As illustrated, the components of the system 100, such as the electronic computing device 105, the user device 110, and the file repository 115, are communicatively coupled over one or more wireless or wired communication networks 120. The communication networks 120 of the system 100 may be wired or implemented wirelessly using any suitable protocol. For example, the communication networks 120 may be implemented using one or more of a wide area network, such as the Internet, a Long Term Evolution (LTE) network, a Global System for Mobile Communications (or Groupe Spécial Mobile (GSM)) network, a Code Division Multiple Access (CDMA) network, an Evolution-Data Optimized (EV-DO) network, an Enhanced Data Rates for GSM Evolution (EDGE) network, a 3G network, a 4G network, a 5G network, a local area network, for example a Wi-Fi network, a personal area network, for example a Bluetooth™ network, and combinations or derivatives thereof. For example, the electronic computing device 105, the user device 110, and the file repository 115 may be configured to communication via one or more of the Internet (including public and private Internet Protocol (IP) networks), a Bluetooth network, a Wi-Fi network, for example operating in accordance with an Institute of Electrical and Electronics Engineers (IEEE) 802.11 standard (e.g., 802.11a, 802.11b, 802.11g, 802.11ax), a 3G standard network (including Global System for Mobiles (GSM) and Code Division Multiple Access (CDMA) standards), an LTE (Long-Term Evolution) network or other types of GSM networks, a 5G (including a network architecture compliant with, for example, the Third Generation Partnership Project (3GPP) Technical Specification (TS) 23 specification series and a new radio (NR) air interface compliant with the 3GPP TS 38 specification series) standard network, a Citizens Broadband Radio Service (CBRS), Worldwide Interoperability for Microwave Access (WiMAX) network, for example operating in accordance with an IEEE 802.16 standard, a Low Earth Orbit (LEO) network (e.g., for satellite phones or Internet connection), a Geosynchronous Orbit (GEO) network (e.g., for satellite phones), an Evolution-Data Optimized (EV-DO) network, an Enhanced Data Rates for Global Evolution (EDGE) network, or another similar type of wireless network.

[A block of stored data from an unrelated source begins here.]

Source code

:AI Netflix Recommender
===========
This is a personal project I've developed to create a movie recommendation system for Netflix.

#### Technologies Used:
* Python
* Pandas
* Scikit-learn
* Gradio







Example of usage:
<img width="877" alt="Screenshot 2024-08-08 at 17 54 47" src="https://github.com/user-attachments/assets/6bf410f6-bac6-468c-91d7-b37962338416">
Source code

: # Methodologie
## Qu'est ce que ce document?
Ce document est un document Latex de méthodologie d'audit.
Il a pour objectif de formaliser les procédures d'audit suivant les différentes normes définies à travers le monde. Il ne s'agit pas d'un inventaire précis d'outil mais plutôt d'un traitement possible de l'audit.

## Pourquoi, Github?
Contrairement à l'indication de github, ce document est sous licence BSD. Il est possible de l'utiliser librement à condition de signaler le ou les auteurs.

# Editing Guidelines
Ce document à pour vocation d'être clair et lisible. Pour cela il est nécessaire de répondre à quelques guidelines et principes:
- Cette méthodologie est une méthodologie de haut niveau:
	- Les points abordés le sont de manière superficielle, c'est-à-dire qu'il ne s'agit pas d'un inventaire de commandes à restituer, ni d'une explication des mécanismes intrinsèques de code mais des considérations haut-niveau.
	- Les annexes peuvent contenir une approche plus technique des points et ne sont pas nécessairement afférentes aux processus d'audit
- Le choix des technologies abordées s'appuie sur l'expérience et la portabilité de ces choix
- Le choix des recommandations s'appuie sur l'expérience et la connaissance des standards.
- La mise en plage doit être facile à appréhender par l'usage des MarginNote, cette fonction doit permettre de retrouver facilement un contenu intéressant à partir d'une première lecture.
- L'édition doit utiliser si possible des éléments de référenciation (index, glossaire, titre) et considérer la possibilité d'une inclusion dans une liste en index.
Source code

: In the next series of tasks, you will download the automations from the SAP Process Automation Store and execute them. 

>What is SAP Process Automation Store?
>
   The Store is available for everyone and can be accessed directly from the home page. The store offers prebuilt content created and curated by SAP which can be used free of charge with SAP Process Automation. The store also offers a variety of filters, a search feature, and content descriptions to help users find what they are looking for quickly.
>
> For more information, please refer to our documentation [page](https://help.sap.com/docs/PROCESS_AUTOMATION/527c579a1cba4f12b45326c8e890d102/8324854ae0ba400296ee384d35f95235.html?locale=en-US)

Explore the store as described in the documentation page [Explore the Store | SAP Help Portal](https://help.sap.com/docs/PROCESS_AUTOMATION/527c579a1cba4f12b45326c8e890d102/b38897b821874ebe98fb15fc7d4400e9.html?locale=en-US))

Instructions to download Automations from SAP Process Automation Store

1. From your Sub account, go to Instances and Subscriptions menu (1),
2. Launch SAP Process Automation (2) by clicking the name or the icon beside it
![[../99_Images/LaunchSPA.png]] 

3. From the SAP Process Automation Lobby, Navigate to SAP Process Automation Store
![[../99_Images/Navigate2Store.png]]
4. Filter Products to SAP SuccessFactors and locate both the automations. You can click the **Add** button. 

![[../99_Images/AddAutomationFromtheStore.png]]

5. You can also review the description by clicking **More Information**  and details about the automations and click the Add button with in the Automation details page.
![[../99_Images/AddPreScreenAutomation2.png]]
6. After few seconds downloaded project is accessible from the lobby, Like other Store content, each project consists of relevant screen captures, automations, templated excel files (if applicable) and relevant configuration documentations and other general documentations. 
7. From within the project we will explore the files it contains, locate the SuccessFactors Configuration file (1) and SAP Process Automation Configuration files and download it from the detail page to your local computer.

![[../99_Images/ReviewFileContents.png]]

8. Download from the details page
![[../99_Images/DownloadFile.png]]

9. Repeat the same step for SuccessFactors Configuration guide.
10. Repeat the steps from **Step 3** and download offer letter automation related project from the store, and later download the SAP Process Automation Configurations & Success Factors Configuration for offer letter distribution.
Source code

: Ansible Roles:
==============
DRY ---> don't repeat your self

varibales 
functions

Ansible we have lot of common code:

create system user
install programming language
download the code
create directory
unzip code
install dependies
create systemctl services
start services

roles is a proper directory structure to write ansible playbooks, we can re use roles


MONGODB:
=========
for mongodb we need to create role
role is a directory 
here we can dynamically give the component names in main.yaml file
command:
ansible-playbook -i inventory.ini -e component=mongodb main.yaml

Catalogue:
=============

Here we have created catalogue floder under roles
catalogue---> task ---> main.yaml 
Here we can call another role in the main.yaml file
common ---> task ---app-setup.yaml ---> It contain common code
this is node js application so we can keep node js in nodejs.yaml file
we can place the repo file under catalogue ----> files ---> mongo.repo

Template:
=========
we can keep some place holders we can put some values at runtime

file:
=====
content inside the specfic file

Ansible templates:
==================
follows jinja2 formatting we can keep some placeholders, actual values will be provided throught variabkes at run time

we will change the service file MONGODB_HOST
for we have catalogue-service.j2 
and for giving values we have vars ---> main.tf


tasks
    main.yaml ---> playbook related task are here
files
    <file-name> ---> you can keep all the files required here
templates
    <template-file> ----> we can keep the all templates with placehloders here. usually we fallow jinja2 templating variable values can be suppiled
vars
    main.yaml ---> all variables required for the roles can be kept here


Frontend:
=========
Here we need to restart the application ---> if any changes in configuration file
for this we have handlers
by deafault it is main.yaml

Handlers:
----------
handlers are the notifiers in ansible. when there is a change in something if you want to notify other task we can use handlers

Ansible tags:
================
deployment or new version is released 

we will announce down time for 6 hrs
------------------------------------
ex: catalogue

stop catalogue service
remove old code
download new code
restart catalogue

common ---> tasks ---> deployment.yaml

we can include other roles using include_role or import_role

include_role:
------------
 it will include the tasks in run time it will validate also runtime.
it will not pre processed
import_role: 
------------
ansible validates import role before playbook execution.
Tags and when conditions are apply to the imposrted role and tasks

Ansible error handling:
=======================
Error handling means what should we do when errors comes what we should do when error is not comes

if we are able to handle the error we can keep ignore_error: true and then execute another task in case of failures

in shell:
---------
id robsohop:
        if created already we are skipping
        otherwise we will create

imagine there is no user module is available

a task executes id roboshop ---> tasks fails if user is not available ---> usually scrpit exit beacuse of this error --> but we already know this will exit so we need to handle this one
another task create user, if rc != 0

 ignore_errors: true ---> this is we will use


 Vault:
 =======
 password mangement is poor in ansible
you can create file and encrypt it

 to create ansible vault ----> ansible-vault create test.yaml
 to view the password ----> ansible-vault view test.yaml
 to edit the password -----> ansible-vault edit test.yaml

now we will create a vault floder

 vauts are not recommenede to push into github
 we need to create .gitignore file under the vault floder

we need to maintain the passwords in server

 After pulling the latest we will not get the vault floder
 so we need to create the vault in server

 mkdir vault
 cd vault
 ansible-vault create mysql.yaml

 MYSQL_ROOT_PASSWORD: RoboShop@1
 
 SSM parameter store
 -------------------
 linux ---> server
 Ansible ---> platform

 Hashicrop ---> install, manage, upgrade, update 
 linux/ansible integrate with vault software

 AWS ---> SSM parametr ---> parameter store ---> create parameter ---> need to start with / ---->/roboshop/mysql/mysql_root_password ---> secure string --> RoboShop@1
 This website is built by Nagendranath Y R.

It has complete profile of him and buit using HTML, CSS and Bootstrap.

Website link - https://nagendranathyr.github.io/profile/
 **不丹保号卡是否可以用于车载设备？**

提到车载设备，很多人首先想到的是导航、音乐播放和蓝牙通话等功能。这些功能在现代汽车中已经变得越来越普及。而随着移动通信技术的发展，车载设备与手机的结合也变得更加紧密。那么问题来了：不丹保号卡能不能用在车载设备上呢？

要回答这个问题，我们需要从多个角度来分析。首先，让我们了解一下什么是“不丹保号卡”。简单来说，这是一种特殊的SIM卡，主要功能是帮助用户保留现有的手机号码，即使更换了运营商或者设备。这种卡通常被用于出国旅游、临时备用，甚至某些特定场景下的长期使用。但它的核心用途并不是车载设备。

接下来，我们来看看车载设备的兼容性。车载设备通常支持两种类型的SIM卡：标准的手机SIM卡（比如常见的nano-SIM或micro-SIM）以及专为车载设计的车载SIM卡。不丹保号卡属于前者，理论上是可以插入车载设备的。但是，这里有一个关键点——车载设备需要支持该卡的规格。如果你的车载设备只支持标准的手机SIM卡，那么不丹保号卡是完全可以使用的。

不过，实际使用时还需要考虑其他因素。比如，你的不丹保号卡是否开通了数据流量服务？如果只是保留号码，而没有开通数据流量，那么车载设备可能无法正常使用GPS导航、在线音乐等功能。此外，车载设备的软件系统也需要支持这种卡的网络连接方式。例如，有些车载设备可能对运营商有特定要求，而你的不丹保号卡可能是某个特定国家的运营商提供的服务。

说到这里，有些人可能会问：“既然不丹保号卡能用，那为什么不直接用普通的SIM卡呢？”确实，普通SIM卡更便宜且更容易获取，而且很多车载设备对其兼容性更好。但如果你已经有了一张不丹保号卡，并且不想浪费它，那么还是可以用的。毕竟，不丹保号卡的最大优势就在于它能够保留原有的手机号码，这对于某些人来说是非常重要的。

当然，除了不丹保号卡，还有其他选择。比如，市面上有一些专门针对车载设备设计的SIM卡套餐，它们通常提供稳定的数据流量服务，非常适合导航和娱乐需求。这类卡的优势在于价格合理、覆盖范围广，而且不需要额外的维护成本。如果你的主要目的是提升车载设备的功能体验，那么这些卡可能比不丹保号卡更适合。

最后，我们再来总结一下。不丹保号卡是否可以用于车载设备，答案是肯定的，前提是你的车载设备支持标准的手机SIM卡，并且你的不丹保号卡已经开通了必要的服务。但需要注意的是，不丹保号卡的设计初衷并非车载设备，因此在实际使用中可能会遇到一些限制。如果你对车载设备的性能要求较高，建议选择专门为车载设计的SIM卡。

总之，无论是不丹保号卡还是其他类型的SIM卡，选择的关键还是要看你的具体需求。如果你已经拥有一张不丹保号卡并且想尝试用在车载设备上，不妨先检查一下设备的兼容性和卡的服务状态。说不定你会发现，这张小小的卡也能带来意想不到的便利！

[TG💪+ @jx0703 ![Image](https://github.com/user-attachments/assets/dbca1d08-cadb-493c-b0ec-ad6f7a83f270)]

The electronic computing device 105 includes an electronic processor 125 (for example, a microprocessor, application-specific integrated circuit (ASIC), or another suitable electronic device), a memory 130 (for example, a non-transitory, computer-readable storage medium), and an input/output interface 135. The electronic computing device 105 includes, as part of the input/output interface 135, a transceiver for communicating with one or more components of the system 100 via the communication networks 120. The electronic computing device 105 also includes electrical and electronic components (not shown) that provide power, operation control, and protection to the components and modules within the electronic computing device 105. The illustrated components, along with other various modules and components are coupled to each other by or through one or more control or data buses that enable communication therebetween. The use of control and data buses for the interconnection between and exchange of information among the various modules and components would be apparent to a person skilled in the art in view of the description provided herein. FIG. 1 illustrates only one example implementation of the electronic computing device 105. The electronic computing device 105 may include fewer or additional components (for example, the electronic computing device 105 may include multiple electronic processors) and may perform functions other than those explicitly described herein. It should be understood that the functionality described herein as being performed by the electronic processor 125 may be performed by multiple electronic processors that may be located in multiple electronic computing devices. Additionally, some of the functionality described herein as being performed by the electronic processor 125 may be performed by an electronic processor included in the file repository 115 or an electronic processor included in the user device 110.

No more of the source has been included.